**Data supplied**
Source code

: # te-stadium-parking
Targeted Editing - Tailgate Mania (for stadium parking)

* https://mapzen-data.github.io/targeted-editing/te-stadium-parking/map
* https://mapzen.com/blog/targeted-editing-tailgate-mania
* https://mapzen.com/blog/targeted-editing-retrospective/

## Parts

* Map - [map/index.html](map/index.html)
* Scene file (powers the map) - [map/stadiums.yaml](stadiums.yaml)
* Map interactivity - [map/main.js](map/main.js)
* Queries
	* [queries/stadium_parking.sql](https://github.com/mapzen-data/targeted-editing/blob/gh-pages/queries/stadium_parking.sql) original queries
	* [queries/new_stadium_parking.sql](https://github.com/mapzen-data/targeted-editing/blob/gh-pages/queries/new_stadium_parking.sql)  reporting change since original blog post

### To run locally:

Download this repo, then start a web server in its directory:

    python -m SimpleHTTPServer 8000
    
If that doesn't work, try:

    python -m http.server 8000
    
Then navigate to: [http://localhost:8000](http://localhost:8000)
==
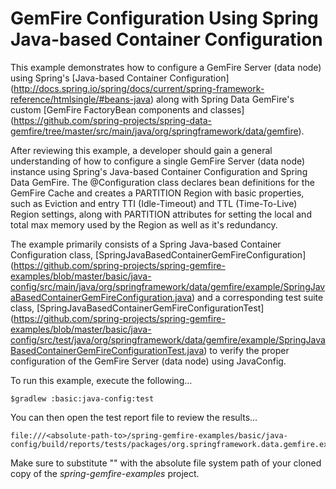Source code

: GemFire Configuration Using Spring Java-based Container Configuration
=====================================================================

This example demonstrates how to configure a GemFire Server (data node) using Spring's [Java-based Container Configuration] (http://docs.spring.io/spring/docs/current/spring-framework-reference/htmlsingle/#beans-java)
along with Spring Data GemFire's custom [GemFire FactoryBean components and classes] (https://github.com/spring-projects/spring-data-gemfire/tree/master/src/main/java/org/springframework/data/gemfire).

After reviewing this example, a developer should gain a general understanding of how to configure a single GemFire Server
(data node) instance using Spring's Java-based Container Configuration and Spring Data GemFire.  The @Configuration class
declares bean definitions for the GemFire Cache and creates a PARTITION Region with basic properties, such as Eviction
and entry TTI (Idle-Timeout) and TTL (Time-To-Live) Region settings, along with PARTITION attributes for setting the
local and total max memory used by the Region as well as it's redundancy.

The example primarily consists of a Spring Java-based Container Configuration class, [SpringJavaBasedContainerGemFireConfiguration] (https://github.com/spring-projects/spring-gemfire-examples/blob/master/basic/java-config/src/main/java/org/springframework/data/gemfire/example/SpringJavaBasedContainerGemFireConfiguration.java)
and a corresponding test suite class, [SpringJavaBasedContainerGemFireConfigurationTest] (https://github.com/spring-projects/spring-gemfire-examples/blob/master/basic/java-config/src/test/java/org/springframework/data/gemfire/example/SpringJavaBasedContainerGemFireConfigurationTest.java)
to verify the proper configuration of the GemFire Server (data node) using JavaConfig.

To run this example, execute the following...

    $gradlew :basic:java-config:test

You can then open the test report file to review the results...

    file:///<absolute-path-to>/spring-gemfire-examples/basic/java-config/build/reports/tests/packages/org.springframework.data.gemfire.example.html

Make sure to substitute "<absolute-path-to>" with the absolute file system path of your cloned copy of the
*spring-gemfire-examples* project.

**What this task involves**
Looking at the data above, show all lines where the word "springframework" occurs.

**Output of the task**
along with Spring Data GemFire's custom [GemFire FactoryBean components and classes] (https://github.com/spring-projects/spring-data-gemfire/tree/master/src/main/java/org/springframework/data/gemfire).
The example primarily consists of a Spring Java-based Container Configuration class, [SpringJavaBasedContainerGemFireConfiguration] (https://github.com/spring-projects/spring-gemfire-examples/blob/master/basic/java-config/src/main/java/org/springframework/data/gemfire/example/SpringJavaBasedContainerGemFireConfiguration.java)
and a corresponding test suite class, [SpringJavaBasedContainerGemFireConfigurationTest] (https://github.com/spring-projects/spring-gemfire-examples/blob/master/basic/java-config/src/test/java/org/springframework/data/gemfire/example/SpringJavaBasedContainerGemFireConfigurationTest.java)
    file:///<absolute-path-to>/spring-gemfire-examples/basic/java-config/build/reports/tests/packages/org.springframework.data.gemfire.example.html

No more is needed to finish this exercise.